Толстое перепачканное лицо её жалобно дрогнуло, а голос стал по-детски тонким:

– Провалился бы он пропадом, в тартарары, такой муж, – всхлипывала она. – Ты думаешь, зря люди говорят? Что «горе – говорят, – муж Григорий, а у меня Иван – не дай Бог и вам»? Предупреждают люди-то сколь уж веков! По-ихому и выходит… Вот, удостоверилася теперь я. Насчёт Ивана. Не один раз.

Ещё не остывшая после драки, Бронислава быстро поправила сбившуюся косынку. И разрешила, подбоченясь:

– Похныкай, похныкай. Лишний раз по-малому не сходишь.

– Да-а-а… А ты думаешь, хорошо мне – в окошки-то выглядывать, его до звёздочков ждать? – плакала Зина и сплёвывала землю с губ. – Я ведь стёклы свои все до дыр проглядела, Броньк, из избы-то. Насквозь! Все стёклы, Броньк, у меня – в дырах.

– Сама виноватая. Сидит, стёклы она теперь глазами сверлит, после время… Ты за свекровью, за матерью за его, как после свадьбы ухаживала? А? – припомнила ей Бронислава. – Кой-как ты её, хворенькую, обихаживала, и с печки ты её, тётку Марьюшку, в рукавицах снимала! Температурой заразиться ты от родной его матери боялася, все знают!
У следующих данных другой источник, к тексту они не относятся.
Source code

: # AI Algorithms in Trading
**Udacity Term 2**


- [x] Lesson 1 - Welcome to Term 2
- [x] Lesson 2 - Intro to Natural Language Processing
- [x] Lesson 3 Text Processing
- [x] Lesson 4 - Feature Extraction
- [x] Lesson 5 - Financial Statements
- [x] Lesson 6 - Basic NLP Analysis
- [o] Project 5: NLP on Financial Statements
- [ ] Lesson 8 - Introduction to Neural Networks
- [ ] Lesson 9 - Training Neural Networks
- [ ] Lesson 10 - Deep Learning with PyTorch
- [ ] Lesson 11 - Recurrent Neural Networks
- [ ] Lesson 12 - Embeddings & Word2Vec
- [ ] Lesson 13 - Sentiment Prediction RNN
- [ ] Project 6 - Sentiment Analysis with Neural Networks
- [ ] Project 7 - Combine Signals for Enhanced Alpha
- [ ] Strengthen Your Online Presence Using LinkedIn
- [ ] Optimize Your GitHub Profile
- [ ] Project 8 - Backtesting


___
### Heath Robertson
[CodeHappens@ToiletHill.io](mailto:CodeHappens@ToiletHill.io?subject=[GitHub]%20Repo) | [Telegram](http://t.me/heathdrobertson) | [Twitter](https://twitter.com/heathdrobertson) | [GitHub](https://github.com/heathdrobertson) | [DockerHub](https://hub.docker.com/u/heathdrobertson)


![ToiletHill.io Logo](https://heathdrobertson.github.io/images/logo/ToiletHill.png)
И не отказывайся. Вот оно тебе и отливается… И ты, Зинка, за одни только эти рукавицы, хоть как – перед людями всю жизнь свою виноватая будешь. А Иван, хоть как – нет! Он правый для всех выходит. Обижала тётку Марьюшку – терпи. Так тебе и надо.

– Дык, дитё же, Броньк! Оно не выросло, а терпенье уж кончилося. Не Аришка бы если, разве бы я за него, за блуду, держалася? – причитала Зина, размазывая грязь по опухшему лицу.

– Мне б твоего Ивана! Я б его на шаг от себя не отпустила, – сердито пожалела соседку Бронислава, отряхивая пыль с толстой её спины. – Он бы у меня как по мосточку ходил. Ни влево тебе, ни вправо!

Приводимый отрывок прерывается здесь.